▸ Task prompt: Each record below should be written out again exactly.

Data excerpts
= Beginning of Section =

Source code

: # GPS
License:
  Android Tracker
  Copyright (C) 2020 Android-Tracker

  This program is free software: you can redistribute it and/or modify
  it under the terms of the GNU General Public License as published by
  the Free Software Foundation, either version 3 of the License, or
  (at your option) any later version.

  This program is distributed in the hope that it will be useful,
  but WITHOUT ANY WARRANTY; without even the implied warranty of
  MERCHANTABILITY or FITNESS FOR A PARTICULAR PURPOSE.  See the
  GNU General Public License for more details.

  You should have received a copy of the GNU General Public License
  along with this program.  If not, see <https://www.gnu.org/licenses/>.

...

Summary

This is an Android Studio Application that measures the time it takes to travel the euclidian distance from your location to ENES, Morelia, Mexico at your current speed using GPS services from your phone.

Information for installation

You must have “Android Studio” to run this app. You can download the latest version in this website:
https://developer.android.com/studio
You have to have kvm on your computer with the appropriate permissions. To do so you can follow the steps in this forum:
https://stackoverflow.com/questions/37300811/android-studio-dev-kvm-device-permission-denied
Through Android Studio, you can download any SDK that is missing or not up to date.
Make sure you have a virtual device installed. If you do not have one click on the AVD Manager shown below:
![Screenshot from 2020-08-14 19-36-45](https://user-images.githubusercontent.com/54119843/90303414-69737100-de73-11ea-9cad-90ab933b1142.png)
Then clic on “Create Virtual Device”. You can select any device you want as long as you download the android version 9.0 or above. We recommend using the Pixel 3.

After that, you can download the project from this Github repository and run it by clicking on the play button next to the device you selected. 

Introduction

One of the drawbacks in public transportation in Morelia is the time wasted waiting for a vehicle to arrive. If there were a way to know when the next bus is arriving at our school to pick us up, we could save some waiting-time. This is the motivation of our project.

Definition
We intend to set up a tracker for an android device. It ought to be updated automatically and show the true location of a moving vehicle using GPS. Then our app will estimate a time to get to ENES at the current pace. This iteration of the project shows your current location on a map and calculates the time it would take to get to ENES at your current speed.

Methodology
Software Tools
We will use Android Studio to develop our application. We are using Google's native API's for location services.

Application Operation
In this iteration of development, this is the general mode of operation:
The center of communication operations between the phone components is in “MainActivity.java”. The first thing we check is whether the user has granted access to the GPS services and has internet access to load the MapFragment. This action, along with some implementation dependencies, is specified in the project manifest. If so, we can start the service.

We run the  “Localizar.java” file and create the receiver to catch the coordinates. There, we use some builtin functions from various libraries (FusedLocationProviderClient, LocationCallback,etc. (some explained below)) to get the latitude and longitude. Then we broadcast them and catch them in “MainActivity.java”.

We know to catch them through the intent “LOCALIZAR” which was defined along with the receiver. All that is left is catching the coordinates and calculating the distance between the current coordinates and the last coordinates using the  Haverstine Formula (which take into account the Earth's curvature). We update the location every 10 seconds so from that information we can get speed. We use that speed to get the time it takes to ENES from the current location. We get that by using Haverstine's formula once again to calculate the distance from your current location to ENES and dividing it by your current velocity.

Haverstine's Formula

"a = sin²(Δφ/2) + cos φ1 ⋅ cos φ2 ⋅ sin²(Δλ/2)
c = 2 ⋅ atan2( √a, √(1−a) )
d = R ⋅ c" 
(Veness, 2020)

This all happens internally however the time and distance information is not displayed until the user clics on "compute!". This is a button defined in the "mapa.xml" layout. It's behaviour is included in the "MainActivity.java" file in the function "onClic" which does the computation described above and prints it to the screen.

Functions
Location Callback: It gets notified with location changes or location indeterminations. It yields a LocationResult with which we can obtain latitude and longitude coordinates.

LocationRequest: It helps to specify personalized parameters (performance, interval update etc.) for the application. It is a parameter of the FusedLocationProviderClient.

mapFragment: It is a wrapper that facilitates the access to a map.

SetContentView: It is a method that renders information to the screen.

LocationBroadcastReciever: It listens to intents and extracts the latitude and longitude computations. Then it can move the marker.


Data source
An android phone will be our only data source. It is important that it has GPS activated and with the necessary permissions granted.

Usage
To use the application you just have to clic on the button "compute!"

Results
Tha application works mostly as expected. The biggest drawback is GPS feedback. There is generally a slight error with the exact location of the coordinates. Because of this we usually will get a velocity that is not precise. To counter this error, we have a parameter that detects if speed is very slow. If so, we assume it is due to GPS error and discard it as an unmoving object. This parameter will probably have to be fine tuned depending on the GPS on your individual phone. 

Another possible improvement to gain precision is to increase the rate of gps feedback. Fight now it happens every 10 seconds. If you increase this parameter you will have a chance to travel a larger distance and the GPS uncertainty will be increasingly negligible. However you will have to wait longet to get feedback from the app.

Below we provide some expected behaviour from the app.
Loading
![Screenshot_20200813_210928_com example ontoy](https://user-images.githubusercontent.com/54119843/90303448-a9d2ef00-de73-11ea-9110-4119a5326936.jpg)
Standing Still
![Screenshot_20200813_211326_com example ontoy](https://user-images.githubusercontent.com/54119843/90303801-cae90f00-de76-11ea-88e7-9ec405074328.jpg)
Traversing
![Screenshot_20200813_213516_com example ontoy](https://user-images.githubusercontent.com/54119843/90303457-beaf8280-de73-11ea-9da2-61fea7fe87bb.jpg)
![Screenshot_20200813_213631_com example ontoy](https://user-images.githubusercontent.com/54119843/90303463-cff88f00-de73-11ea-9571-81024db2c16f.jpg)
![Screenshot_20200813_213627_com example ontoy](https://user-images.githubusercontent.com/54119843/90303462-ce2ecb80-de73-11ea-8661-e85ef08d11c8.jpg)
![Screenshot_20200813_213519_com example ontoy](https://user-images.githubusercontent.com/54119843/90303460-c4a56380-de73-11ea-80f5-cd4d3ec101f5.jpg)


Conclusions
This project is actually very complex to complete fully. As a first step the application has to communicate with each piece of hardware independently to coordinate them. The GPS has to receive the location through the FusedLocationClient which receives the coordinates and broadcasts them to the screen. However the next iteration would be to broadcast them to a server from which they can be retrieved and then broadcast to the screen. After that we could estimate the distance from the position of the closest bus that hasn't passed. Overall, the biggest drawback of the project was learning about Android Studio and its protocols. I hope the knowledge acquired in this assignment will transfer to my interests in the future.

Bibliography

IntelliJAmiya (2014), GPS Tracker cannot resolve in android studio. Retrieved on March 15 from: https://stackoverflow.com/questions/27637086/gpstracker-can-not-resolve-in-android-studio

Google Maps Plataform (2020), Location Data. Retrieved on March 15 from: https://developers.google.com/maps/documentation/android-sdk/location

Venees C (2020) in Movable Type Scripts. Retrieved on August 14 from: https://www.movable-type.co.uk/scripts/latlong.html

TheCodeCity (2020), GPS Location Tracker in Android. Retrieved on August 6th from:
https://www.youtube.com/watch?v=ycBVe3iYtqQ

= End of Section =

▸ Answer:
Source code

: # GPS
License:
  Android Tracker
  Copyright (C) 2020 Android-Tracker

  This program is free software: you can redistribute it and/or modify
  it under the terms of the GNU General Public License as published by
  the Free Software Foundation, either version 3 of the License, or
  (at your option) any later version.

  This program is distributed in the hope that it will be useful,
  but WITHOUT ANY WARRANTY; without even the implied warranty of
  MERCHANTABILITY or FITNESS FOR A PARTICULAR PURPOSE.  See the
  GNU General Public License for more details.

  You should have received a copy of the GNU General Public License
  along with this program.  If not, see <https://www.gnu.org/licenses/>.

...

Summary

This is an Android Studio Application that measures the time it takes to travel the euclidian distance from your location to ENES, Morelia, Mexico at your current speed using GPS services from your phone.

Information for installation

You must have “Android Studio” to run this app. You can download the latest version in this website:
https://developer.android.com/studio
You have to have kvm on your computer with the appropriate permissions. To do so you can follow the steps in this forum:
https://stackoverflow.com/questions/37300811/android-studio-dev-kvm-device-permission-denied
Through Android Studio, you can download any SDK that is missing or not up to date.
Make sure you have a virtual device installed. If you do not have one click on the AVD Manager shown below:
![Screenshot from 2020-08-14 19-36-45](https://user-images.githubusercontent.com/54119843/90303414-69737100-de73-11ea-9cad-90ab933b1142.png)
Then clic on “Create Virtual Device”. You can select any device you want as long as you download the android version 9.0 or above. We recommend using the Pixel 3.

After that, you can download the project from this Github repository and run it by clicking on the play button next to the device you selected. 

Introduction

One of the drawbacks in public transportation in Morelia is the time wasted waiting for a vehicle to arrive. If there were a way to know when the next bus is arriving at our school to pick us up, we could save some waiting-time. This is the motivation of our project.

Definition
We intend to set up a tracker for an android device. It ought to be updated automatically and show the true location of a moving vehicle using GPS. Then our app will estimate a time to get to ENES at the current pace. This iteration of the project shows your current location on a map and calculates the time it would take to get to ENES at your current speed.

Methodology
Software Tools
We will use Android Studio to develop our application. We are using Google's native API's for location services.

Application Operation
In this iteration of development, this is the general mode of operation:
The center of communication operations between the phone components is in “MainActivity.java”. The first thing we check is whether the user has granted access to the GPS services and has internet access to load the MapFragment. This action, along with some implementation dependencies, is specified in the project manifest. If so, we can start the service.

We run the  “Localizar.java” file and create the receiver to catch the coordinates. There, we use some builtin functions from various libraries (FusedLocationProviderClient, LocationCallback,etc. (some explained below)) to get the latitude and longitude. Then we broadcast them and catch them in “MainActivity.java”.

We know to catch them through the intent “LOCALIZAR” which was defined along with the receiver. All that is left is catching the coordinates and calculating the distance between the current coordinates and the last coordinates using the  Haverstine Formula (which take into account the Earth's curvature). We update the location every 10 seconds so from that information we can get speed. We use that speed to get the time it takes to ENES from the current location. We get that by using Haverstine's formula once again to calculate the distance from your current location to ENES and dividing it by your current velocity.

Haverstine's Formula

"a = sin²(Δφ/2) + cos φ1 ⋅ cos φ2 ⋅ sin²(Δλ/2)
c = 2 ⋅ atan2( √a, √(1−a) )
d = R ⋅ c" 
(Veness, 2020)

This all happens internally however the time and distance information is not displayed until the user clics on "compute!". This is a button defined in the "mapa.xml" layout. It's behaviour is included in the "MainActivity.java" file in the function "onClic" which does the computation described above and prints it to the screen.

Functions
Location Callback: It gets notified with location changes or location indeterminations. It yields a LocationResult with which we can obtain latitude and longitude coordinates.

LocationRequest: It helps to specify personalized parameters (performance, interval update etc.) for the application. It is a parameter of the FusedLocationProviderClient.

mapFragment: It is a wrapper that facilitates the access to a map.

SetContentView: It is a method that renders information to the screen.

LocationBroadcastReciever: It listens to intents and extracts the latitude and longitude computations. Then it can move the marker.


Data source
An android phone will be our only data source. It is important that it has GPS activated and with the necessary permissions granted.

Usage
To use the application you just have to clic on the button "compute!"

Results
Tha application works mostly as expected. The biggest drawback is GPS feedback. There is generally a slight error with the exact location of the coordinates. Because of this we usually will get a velocity that is not precise. To counter this error, we have a parameter that detects if speed is very slow. If so, we assume it is due to GPS error and discard it as an unmoving object. This parameter will probably have to be fine tuned depending on the GPS on your individual phone. 

Another possible improvement to gain precision is to increase the rate of gps feedback. Fight now it happens every 10 seconds. If you increase this parameter you will have a chance to travel a larger distance and the GPS uncertainty will be increasingly negligible. However you will have to wait longet to get feedback from the app.

Below we provide some expected behaviour from the app.
Loading
![Screenshot_20200813_210928_com example ontoy](https://user-images.githubusercontent.com/54119843/90303448-a9d2ef00-de73-11ea-9110-4119a5326936.jpg)
Standing Still
![Screenshot_20200813_211326_com example ontoy](https://user-images.githubusercontent.com/54119843/90303801-cae90f00-de76-11ea-88e7-9ec405074328.jpg)
Traversing
![Screenshot_20200813_213516_com example ontoy](https://user-images.githubusercontent.com/54119843/90303457-beaf8280-de73-11ea-9da2-61fea7fe87bb.jpg)
![Screenshot_20200813_213631_com example ontoy](https://user-images.githubusercontent.com/54119843/90303463-cff88f00-de73-11ea-9571-81024db2c16f.jpg)
![Screenshot_20200813_213627_com example ontoy](https://user-images.githubusercontent.com/54119843/90303462-ce2ecb80-de73-11ea-8661-e85ef08d11c8.jpg)
![Screenshot_20200813_213519_com example ontoy](https://user-images.githubusercontent.com/54119843/90303460-c4a56380-de73-11ea-80f5-cd4d3ec101f5.jpg)


Conclusions
This project is actually very complex to complete fully. As a first step the application has to communicate with each piece of hardware independently to coordinate them. The GPS has to receive the location through the FusedLocationClient which receives the coordinates and broadcasts them to the screen. However the next iteration would be to broadcast them to a server from which they can be retrieved and then broadcast to the screen. After that we could estimate the distance from the position of the closest bus that hasn't passed. Overall, the biggest drawback of the project was learning about Android Studio and its protocols. I hope the knowledge acquired in this assignment will transfer to my interests in the future.

Bibliography

IntelliJAmiya (2014), GPS Tracker cannot resolve in android studio. Retrieved on March 15 from: https://stackoverflow.com/questions/27637086/gpstracker-can-not-resolve-in-android-studio

Google Maps Plataform (2020), Location Data. Retrieved on March 15 from: https://developers.google.com/maps/documentation/android-sdk/location

Venees C (2020) in Movable Type Scripts. Retrieved on August 14 from: https://www.movable-type.co.uk/scripts/latlong.html

TheCodeCity (2020), GPS Location Tracker in Android. Retrieved on August 6th from:
https://www.youtube.com/watch?v=ycBVe3iYtqQ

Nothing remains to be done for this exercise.